Remember when all of New Jersey lost its mind over drones?

It was just a little over a year ago. Every Ring doorbell video, every neighborhood Facebook group, every guy standing in his driveway in Howell was convinced the skies had been taken over by something — surveillance drones, military drones, car-sized drones hovering silently over the cul-de-sac. The hysteria spread fast. The governor got asked about it. Cable news picked it up. And somewhere out there, people were genuinely afraid to look up.

I wasn't buying it then, and I'm still not.

One night, in the thick of it all, a friend and I drove out to an open field to see what all the fuss was about.
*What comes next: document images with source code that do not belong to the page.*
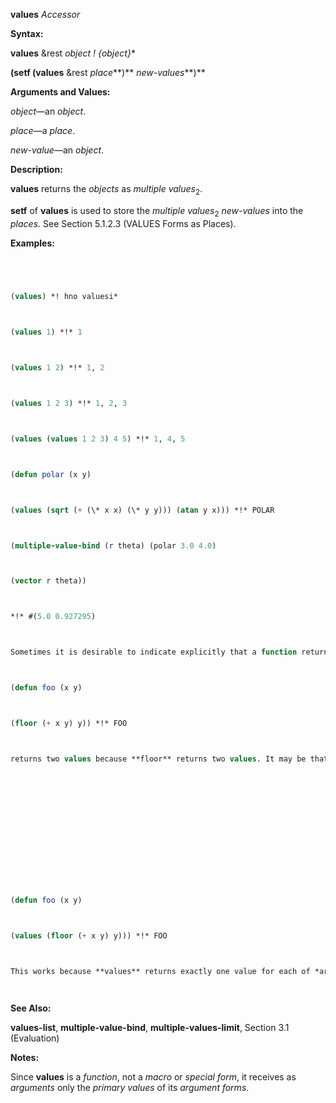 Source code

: **values** *Accessor* 



**Syntax:** 



**values** &amp;rest *object ! \{object\}*\* 



**(setf (values** &amp;rest *place***)** *new-values***)** 



**Arguments and Values:** 



*object*—an *object*. 



*place*—a *place*. 



*new-value*—an *object*. 



**Description:** 



**values** returns the *objects* as *multiple values*<sub>2</sub>. 



**setf** of **values** is used to store the *multiple values*<sub>2</sub> *new-values* into the *places*. See Section 5.1.2.3 (VALUES Forms as Places). 



**Examples:**
```lisp
 



(values) *! hno valuesi* 



(values 1) *!* 1 



(values 1 2) *!* 1, 2 



(values 1 2 3) *!* 1, 2, 3 



(values (values 1 2 3) 4 5) *!* 1, 4, 5 



(defun polar (x y) 



(values (sqrt (+ (\* x x) (\* y y))) (atan y x))) *!* POLAR 



(multiple-value-bind (r theta) (polar 3.0 4.0) 



(vector r theta)) 



*!* #(5.0 0.927295) 



Sometimes it is desirable to indicate explicitly that a function returns exactly one value. For example, the function 



(defun foo (x y) 



(floor (+ x y) y)) *!* FOO 



returns two values because **floor** returns two values. It may be that the second value makes no sense, or that for eciency reasons it is desired not to compute the second value. **values** is the standard idiom for indicating that only one value is to be returned: 







 



 



(defun foo (x y) 



(values (floor (+ x y) y))) *!* FOO 



This works because **values** returns exactly one value for each of *args*; as for any function call, if any of *args* produces more than one value, all but the first are discarded. 




```
**See Also:** 



**values-list**, **multiple-value-bind**, **multiple-values-limit**, Section 3.1 (Evaluation) 



**Notes:** 



Since **values** is a *function*, not a *macro* or *special form*, it receives as *arguments* only the *primary values* of its *argument forms*.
We stood there, scanning the sky. And you know what we saw? A guy — a real live human being — flying a small recreational drone at a local park. And beyond him? Planes. Just planes. At different altitudes, with blinking lights, doing exactly what planes do.

What the NJ drone panic actually was

The whole episode was a perfect storm of neighborhood paranoia, Ring app culture, and a media cycle that was happy to keep the campfire going. And just this week, we got a fresh reminder of how that cycle works. ABC News ran a breaking news post claiming the FBI had warned California police departments that Iran was planning to retaliate against the U.S. by launching drone strikes on the West Coast. It spread fast. People panicked.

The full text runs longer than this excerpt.